> Stored dataset items:

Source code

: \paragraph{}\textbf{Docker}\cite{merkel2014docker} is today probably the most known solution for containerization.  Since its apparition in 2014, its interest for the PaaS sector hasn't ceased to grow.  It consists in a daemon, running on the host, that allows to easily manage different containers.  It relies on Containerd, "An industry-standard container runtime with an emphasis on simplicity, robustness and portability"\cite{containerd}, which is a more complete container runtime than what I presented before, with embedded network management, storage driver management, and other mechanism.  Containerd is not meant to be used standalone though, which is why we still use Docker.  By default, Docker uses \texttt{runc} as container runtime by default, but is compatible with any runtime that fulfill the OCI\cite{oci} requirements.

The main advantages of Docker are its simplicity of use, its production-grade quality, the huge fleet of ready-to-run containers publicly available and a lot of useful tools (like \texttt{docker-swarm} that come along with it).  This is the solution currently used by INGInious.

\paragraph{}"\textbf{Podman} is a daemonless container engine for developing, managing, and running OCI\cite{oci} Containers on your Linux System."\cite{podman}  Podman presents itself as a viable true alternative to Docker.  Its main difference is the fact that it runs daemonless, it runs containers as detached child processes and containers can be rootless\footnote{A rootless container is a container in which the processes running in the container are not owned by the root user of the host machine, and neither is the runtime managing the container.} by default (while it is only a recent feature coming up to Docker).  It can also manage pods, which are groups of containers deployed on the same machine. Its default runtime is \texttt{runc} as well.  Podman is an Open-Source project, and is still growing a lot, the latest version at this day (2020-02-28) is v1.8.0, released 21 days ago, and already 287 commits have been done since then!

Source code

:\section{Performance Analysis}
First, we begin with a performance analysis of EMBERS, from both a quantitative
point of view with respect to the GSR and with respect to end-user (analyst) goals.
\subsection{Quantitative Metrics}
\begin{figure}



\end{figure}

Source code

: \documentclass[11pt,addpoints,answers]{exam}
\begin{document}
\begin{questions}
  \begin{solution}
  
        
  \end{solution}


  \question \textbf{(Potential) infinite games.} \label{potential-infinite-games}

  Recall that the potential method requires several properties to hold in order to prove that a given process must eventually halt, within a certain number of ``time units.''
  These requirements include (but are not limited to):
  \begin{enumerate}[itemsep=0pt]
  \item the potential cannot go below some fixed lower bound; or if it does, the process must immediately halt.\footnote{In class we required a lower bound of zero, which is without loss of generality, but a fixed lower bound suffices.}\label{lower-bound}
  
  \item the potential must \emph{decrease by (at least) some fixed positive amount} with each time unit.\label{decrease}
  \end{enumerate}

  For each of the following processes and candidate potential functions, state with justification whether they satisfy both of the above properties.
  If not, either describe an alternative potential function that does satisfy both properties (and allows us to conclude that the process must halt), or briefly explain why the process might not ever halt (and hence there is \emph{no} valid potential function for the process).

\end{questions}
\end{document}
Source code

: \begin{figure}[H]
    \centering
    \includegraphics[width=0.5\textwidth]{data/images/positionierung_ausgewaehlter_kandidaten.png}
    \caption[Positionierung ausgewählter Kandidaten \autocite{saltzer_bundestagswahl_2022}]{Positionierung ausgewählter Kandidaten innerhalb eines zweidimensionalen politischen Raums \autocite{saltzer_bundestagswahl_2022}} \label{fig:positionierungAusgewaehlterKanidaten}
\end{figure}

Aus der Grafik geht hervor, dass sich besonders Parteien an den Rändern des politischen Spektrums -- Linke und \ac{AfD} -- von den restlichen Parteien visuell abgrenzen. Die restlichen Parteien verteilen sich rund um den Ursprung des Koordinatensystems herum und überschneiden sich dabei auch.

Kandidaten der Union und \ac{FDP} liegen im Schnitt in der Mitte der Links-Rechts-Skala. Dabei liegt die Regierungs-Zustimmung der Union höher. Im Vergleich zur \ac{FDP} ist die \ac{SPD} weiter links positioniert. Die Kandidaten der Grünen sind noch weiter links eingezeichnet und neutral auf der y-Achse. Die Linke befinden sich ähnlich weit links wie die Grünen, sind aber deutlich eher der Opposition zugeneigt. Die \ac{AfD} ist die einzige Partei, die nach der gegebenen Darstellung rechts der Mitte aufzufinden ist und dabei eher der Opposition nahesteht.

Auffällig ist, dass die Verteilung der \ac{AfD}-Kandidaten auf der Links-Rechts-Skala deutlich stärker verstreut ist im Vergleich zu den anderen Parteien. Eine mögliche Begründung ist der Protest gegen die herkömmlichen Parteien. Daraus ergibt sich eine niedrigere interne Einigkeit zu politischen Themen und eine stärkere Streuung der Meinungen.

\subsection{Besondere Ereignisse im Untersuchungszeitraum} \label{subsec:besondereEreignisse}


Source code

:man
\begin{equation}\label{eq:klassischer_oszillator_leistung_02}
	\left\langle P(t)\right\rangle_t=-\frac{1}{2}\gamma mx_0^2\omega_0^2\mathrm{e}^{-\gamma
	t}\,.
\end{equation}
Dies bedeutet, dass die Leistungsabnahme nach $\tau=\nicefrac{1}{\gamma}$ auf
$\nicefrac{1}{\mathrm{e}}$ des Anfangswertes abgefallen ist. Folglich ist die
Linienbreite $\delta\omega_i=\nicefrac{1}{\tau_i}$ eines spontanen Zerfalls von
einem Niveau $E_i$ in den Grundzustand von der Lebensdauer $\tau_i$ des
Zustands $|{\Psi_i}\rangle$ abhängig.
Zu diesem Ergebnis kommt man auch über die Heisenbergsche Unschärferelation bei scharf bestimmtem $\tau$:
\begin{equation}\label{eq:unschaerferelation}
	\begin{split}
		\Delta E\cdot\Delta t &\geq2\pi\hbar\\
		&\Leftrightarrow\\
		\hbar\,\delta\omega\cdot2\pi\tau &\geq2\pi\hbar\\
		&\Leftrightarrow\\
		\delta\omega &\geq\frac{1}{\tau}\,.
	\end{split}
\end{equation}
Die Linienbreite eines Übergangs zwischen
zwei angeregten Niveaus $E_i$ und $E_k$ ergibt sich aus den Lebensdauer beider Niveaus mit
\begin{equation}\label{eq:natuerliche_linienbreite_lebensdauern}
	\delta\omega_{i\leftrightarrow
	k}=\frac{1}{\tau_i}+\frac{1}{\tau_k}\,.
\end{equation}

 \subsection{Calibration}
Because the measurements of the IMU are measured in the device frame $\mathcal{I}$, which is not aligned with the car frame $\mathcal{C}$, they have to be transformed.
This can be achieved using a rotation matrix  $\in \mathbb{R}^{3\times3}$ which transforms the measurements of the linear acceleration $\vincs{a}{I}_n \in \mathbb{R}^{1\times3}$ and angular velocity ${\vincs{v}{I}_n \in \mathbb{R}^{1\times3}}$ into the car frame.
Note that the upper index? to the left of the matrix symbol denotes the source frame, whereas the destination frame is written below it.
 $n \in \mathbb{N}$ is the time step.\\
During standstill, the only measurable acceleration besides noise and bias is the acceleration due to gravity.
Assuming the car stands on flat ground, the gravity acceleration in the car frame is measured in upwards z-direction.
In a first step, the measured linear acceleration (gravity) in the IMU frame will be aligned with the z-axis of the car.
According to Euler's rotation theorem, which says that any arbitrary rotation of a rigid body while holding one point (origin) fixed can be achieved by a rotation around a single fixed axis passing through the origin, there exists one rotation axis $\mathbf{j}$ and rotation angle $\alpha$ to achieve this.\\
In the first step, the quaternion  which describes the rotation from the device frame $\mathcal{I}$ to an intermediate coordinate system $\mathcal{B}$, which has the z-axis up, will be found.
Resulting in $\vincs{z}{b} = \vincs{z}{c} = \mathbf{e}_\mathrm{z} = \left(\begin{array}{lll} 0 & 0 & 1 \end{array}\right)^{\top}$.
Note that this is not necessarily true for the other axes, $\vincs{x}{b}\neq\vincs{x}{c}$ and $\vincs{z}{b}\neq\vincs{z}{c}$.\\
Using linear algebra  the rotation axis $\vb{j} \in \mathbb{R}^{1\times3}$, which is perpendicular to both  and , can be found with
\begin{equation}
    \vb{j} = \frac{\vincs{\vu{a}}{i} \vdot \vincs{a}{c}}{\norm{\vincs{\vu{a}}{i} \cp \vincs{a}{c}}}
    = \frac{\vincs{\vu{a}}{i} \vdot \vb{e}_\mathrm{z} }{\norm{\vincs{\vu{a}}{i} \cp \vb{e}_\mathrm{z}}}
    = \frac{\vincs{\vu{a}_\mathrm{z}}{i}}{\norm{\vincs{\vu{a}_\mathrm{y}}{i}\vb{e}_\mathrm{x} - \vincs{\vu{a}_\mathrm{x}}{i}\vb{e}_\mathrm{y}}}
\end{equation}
* * *
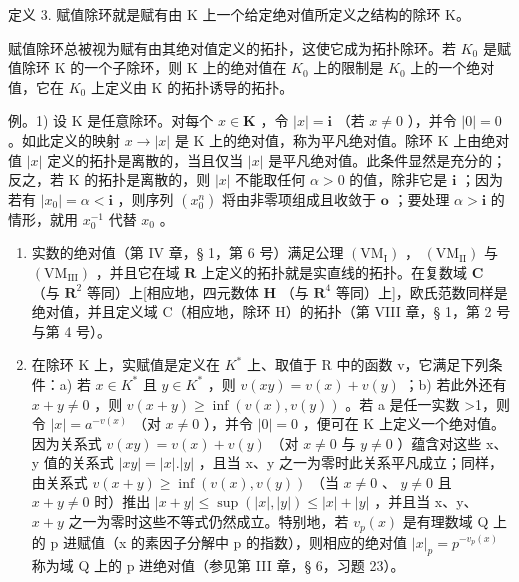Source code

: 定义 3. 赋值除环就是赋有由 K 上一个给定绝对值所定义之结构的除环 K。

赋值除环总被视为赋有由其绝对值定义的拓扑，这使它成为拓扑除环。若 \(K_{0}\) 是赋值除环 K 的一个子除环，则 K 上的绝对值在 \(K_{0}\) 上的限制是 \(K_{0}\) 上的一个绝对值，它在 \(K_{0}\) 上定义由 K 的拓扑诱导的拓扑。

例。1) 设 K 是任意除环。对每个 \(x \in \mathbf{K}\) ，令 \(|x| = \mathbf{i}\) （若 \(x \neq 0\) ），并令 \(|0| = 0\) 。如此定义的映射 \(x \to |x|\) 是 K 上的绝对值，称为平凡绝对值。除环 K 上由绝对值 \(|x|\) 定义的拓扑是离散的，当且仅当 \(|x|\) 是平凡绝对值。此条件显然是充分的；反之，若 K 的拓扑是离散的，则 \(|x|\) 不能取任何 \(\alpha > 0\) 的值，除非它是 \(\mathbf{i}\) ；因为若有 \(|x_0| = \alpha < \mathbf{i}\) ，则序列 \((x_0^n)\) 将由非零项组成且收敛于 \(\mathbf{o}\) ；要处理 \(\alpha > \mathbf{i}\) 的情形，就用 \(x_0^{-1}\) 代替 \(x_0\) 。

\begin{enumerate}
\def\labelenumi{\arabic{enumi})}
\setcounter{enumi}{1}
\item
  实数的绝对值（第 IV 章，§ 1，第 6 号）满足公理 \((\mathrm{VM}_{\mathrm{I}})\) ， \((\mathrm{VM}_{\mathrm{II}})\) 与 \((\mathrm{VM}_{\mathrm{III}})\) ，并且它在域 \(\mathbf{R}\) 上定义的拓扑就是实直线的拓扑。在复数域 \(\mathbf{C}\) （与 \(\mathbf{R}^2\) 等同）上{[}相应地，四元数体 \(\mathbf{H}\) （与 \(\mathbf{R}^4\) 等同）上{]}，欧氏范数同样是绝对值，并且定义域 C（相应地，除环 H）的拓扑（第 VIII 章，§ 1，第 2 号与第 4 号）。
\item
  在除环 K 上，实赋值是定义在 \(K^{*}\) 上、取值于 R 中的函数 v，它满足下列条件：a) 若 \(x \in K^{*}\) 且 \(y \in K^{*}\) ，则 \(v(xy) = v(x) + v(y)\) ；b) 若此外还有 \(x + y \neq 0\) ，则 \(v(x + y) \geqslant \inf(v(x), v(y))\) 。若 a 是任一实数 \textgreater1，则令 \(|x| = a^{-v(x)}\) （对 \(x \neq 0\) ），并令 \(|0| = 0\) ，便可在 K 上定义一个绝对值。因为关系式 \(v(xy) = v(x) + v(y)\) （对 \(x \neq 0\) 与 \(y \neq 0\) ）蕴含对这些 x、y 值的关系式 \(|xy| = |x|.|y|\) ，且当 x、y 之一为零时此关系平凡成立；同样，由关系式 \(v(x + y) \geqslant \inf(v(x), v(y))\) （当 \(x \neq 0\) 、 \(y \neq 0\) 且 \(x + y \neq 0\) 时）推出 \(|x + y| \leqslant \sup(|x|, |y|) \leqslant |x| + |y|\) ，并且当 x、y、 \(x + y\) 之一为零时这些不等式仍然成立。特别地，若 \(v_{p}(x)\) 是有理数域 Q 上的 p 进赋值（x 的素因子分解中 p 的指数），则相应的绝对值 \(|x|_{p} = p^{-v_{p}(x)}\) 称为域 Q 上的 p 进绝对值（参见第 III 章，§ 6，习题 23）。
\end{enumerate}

> ASSIGNMENT: Search the entries for the string "below" and return each line where it turns up.

> SOLUTION:
  \item the potential cannot go below some fixed lower bound; or if it does, the process must immediately halt.\footnote{In class we required a lower bound of zero, which is without loss of generality, but a fixed lower bound suffices.}\label{lower-bound}
Note that the upper index? to the left of the matrix symbol denotes the source frame, whereas the destination frame is written below it.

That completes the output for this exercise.